Peace is the best medicine
Medical doctor Martin Hartog describes his role in the formation of MEDACT's antecedent, the Medical Campaign Against Nuclear Weapons (MCANW).
In 1979, Claire Ryle from Cambridge was instrumental in inviting Helen Caldicott, a paediatrician from Australia, and a passionate anti-nuclear weapon campaigner, to speak in the UK. One upshot of this was the convening of a meeting at University College London to discuss setting up a medical anti-nuclear weapon organisation in the UK. I attended, with two colleagues from Bristol, and was delighted, but not surprised, to find the meeting chaired by somebody who had supervised my efforts at research, John Humphrey, a charismatic immunologist. The decision was made to set up such an organisation, with John as chair, but, interestingly, and I believe correctly at the time, not to include nuclear power as a target for campaigning.
Medical Campaign Against Nuclear Weapons
At a subsequent, similarly inspiring, meeting, the decision was made to call the new organisation the Medical Campaign Against Nuclear Weapons (MCANW), which became the UK affiliate of the International Physicians for the Prevention of Nuclear War (IPPNW), the latter organisation being later awarded the Nobel Peace Prize in 1985. MCANW was open to all health care professionals and grew to a membership of about 3,000 but this dropped off in the late 80s.
Becoming more involved
You make a living by what you get, but make a life by what you give.
Curiously, given that I had no sort of background to political activity, and my medical knowledge had nothing to do with the medical effects of nuclear weapons, I became heavily involved in campaigning. After a day's work, I would drive quite far afield, sometimes with my wife Sally, to talk about their medical effects, arguing for the total abolition of such weapons with health care professionals and peace groups. Several of these meetings were characterised by polite, but quite outspoken, criticism of my support for nuclear disarmament by health care professionals in the audience!
On the principle that, if you want to learn about a subject, teach it, I did quite a lot of homework on the gruesome issues involved. In 1982 I, together with John Humphrey and another colleague, Hugh Middleton, published a booklet The Medical Consequences of Nuclear Weapons. The booklet proved useful at the time but was later overshadowed by a much more authoritative book from the British Medical Association's Board of Science.
After a few years, John Humphrey's increasing deafness made him have to give up as chair and I succeeded him for several years. One event that I particularly remember was a break-in to our headquarters, then near Waterloo Station, and, rather disturbingly, a theft confined to our membership records. I remember also Bill Hoffenberg, our president at the time, ringing me to tell me of similar, and much more serious, events with which he was involved in South Africa before he came to England in view of his outspoken opposition to apartheid. He advised that we should not be too worried about the theft and, in fact, nothing that we could detect seemed to come from it.

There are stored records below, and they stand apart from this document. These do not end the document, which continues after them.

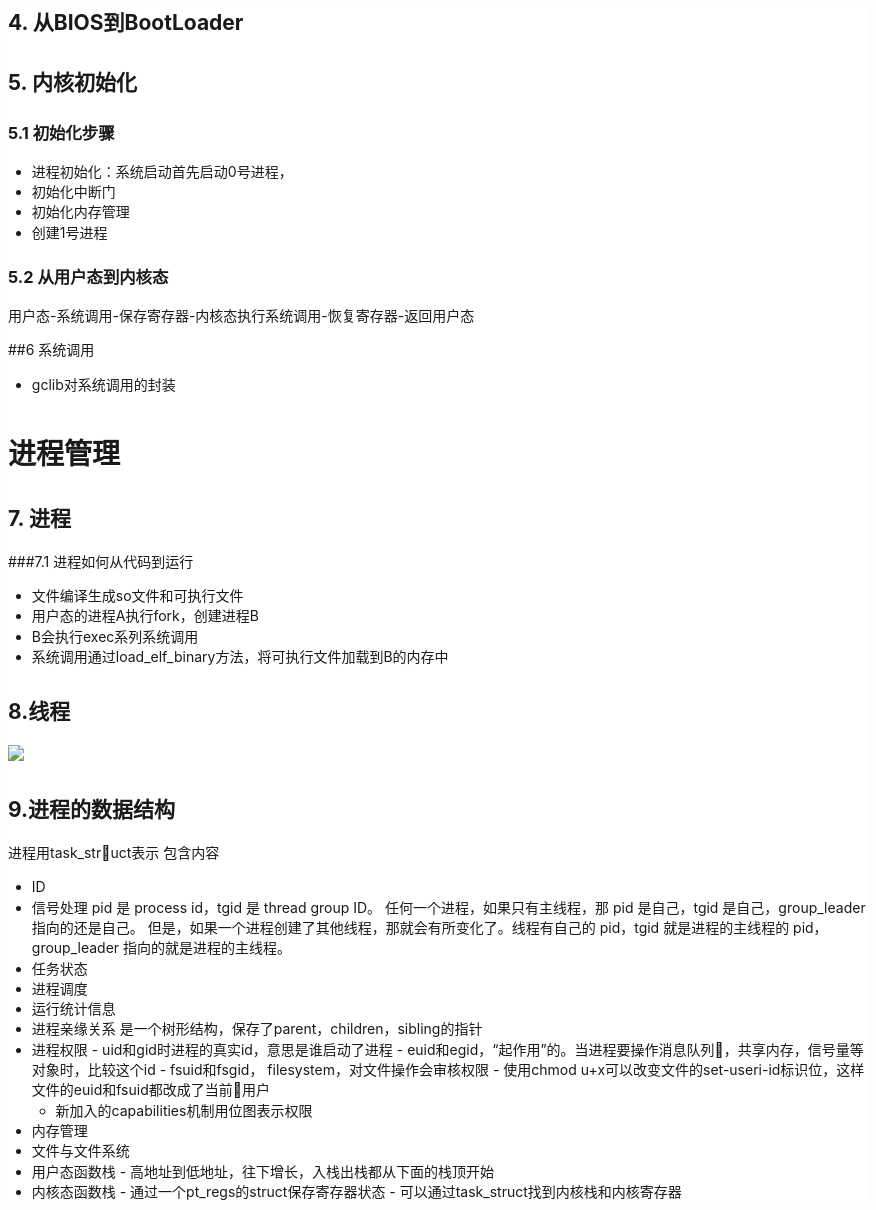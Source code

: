 ## 4. 从BIOS到BootLoader
## 5. 内核初始化
### 5.1 初始化步骤
- 进程初始化：系统启动首先启动0号进程，
- 初始化中断门
- 初始化内存管理
- 创建1号进程

### 5.2 从用户态到内核态
用户态-系统调用-保存寄存器-内核态执行系统调用-恢复寄存器-返回用户态

##6 系统调用
- gclib对系统调用的封装

# 进程管理

## 7. 进程
###7.1 进程如何从代码到运行
- 文件编译生成so文件和可执行文件
- 用户态的进程A执行fork，创建进程B
- B会执行exec系列系统调用
- 系统调用通过load_elf_binary方法，将可执行文件加载到B的内存中
## 8.线程
![](https://img2020.cnblogs.com/blog/1366679/202008/1366679-20200831073212769-997986416.jpg)
## 9.进程的数据结构

进程用task_struct表示
包含内容
- ID
- 信号处理
pid 是 process id，tgid 是 thread group ID。
任何一个进程，如果只有主线程，那 pid 是自己，tgid 是自己，group_leader 指向的还是自己。
但是，如果一个进程创建了其他线程，那就会有所变化了。线程有自己的 pid，tgid 就是进程的主线程的 pid，group_leader 指向的就是进程的主线程。
- 任务状态
- 进程调度
- 运行统计信息
- 进程亲缘关系
  是一个树形结构，保存了parent，children，sibling的指针
- 进程权限
      - uid和gid时进程的真实id，意思是谁启动了进程
      - euid和egid，“起作用”的。当进程要操作消息队列，共享内存，信号量等对象时，比较这个id
      - fsuid和fsgid， filesystem，对文件操作会审核权限
      - 使用chmod u+x可以改变文件的set-useri-id标识位，这样文件的euid和fsuid都改成了当前用户
     - 新加入的capabilities机制用位图表示权限
- 内存管理
- 文件与文件系统
- 用户态函数栈
      - 高地址到低地址，往下增长，入栈出栈都从下面的栈顶开始
- 内核态函数栈
      - 通过一个pt_regs的struct保存寄存器状态
      - 可以通过task_struct找到内核栈和内核寄存器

Another memory was of a return visit by members of the IPPNW from Tbilisi, Georgia, with which Bristol is twinned, which finished with a very joyous occasion in our house with about twenty people at which the wine flowed, there were numerous toasts, and we were presented, perhaps rather curiously, with a Sword of Peace.
In 1992, MCANW joined with the Medical Association for the Prevention of War (MAPW), a medical peace organisation of much longer standing, to form the Medical Action for Global Security, this name being subsequently shortened to Medact, which is now a well known, more general environmental organisation, concerned with matters of peace and health but which has not, in any way, lost its concern about nuclear weapons.
An egalitarian organisation
Although I did not realise it then, becoming involved with MCANW was very good for me in exposing me to what was very much an egalitarian organisation, as compared with the then rather hierarchical NHS, in which everyone felt free to speak his/her mind. No one was in it for personal gain but rather for mutual support.
Another consideration that I have had, in retrospect, is how my involvement with MCANW partly paralleled my deepening interest in Quakerism, having started going regularly to Meeting shortly after we came to Bristol in 1969. Being a Quaker has meant a huge amount to me. As felt by so many others, it is the lack of dogma, the constant seeking, the concept of 'that of God in everyone', the recognition that each of us is on an individual spiritual journey and the active social witness, that are so impressive.
As a rather remarkable chimney sweep once said to me “We make a living by what we get, but we make a life by what we give"*.
* Words that have been attributed to Winston Churchill but, apparently, incorrectly.